= Otto P. Strausz =

Canadian chemist (1924–2019)

Otto P. Strausz (January 29, 1924 – May 14, 2019) was a Canadian professor of chemistry.

==Life and career==
He was born in Miskolc (Hungary), drafted for service by the Hungarian army in 1942, and deported to the Mauthausen concentration camp in October 1944. He was liberated in bad health by the American army in April 1945, and returned to Budapest in August 1945 where he finished his BSc degree from the Eötvös Loránd University in 1952. Without finishing his PhD, in 1956 he escaped to Austria and finally he arrived in Halifax (Nova Scotia, Canada) in February 1957 and established himself in Edmonton (Alberta). There he worked for his PhD at the University of Alberta under the supervision of Harry E. Gunning, He obtained the degree in 1962.

After being appointed assistant professor he obtained the rank of full professor in 1973, and eventually retired on August 31, 1989, becoming professor emeritus; he finally settled in Toronto where he died in May 2019.

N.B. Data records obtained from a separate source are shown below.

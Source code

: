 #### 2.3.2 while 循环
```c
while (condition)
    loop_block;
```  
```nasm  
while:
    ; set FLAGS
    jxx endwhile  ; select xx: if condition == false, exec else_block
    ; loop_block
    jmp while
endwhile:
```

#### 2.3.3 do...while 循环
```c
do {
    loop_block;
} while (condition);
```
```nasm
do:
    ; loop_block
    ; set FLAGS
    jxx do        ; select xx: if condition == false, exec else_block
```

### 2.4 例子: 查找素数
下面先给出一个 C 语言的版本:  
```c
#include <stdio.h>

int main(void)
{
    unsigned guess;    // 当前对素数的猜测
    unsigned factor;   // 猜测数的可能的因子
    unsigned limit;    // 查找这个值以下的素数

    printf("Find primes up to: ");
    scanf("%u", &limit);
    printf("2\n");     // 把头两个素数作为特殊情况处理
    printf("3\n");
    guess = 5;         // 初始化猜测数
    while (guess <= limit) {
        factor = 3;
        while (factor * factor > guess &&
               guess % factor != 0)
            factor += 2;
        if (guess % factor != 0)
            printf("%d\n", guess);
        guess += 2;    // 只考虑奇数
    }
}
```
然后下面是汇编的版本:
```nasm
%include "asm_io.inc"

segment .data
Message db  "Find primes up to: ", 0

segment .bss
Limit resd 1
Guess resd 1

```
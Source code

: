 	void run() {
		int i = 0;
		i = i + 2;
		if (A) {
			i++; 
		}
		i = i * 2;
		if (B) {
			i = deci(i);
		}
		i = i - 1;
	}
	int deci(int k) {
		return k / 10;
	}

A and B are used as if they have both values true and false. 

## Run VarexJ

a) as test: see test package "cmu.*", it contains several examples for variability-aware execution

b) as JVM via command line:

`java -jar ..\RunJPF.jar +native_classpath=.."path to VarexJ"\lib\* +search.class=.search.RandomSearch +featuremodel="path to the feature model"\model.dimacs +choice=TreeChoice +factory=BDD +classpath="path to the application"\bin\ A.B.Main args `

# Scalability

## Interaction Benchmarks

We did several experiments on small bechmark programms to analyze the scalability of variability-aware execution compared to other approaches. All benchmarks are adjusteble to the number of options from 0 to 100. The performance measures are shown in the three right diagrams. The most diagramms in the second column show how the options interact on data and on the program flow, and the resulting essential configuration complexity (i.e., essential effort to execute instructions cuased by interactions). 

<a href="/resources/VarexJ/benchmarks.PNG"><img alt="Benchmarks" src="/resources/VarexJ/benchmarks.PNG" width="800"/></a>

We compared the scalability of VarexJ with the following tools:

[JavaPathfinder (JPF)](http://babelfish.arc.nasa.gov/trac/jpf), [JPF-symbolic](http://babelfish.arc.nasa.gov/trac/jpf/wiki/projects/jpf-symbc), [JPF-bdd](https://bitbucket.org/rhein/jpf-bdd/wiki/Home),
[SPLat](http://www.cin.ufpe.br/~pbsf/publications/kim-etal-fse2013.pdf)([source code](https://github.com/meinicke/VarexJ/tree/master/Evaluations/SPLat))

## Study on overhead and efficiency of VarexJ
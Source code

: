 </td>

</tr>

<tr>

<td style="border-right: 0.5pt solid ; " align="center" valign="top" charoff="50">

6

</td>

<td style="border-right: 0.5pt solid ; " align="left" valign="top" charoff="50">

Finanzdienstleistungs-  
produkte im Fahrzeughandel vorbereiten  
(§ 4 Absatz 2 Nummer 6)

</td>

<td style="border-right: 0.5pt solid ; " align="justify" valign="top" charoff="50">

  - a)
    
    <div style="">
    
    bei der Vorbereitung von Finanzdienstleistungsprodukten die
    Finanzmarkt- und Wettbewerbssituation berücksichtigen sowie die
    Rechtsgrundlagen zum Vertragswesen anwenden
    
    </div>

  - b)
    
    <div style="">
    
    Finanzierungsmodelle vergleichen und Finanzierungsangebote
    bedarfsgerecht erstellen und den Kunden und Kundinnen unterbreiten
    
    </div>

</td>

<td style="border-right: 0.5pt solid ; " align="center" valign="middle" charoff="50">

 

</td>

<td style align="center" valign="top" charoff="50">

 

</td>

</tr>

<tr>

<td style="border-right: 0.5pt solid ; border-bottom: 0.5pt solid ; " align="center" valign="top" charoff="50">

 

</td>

His research focused initially in gas-phase chemical kinetics and photochemistry working in detection and study of intermediates as thiirenes, carbynes, cyclobutadiene, using new techniques like laser-flash photolysis, etc., publishing over 300 articles in chemistry journals and was editor of several of them, organized important symposia and was a member of many international scientific committees. Later he was involved in the research and development of Alberta's oil and sand resources, culminating with the publishing of the book The Chemistry of Alberta Oil Sands, Bitumens and Heavy Oils (2003).

Strausz was a fellow of the Chemical Institute of Canada (1973) and received their E. W. R. Steacie Award in Photochemistry in 1987. He was also a corresponding member of the European Academy of Arts and Sciences (1983).

==Most-cited publications==
- Strausz OP, Mojelsky TW, Lown EM. The molecular structure of asphaltene: an unfolding story. Fuel. 1992 Dec 1;71(12):1355-63 (Cited 414 times, according to Google Scholar )
- Calvert JG, Bottenheim JW, Strausz OP. Mechanism of the homogeneous oxidation of sulfur dioxide in the troposphere. InSulfur in the Atmosphere 1978 Jan 1 (pp. 197–226). Pergamon.
- Murgich J, Abanero JA, Strausz OP. Molecular recognition in aggregates formed by asphaltene and resin molecules from the Athabasca oil sand. Energy & Fuels. 1999 Mar 15;13(2):278-86. (Cited 309 times, according to Google Scholar.)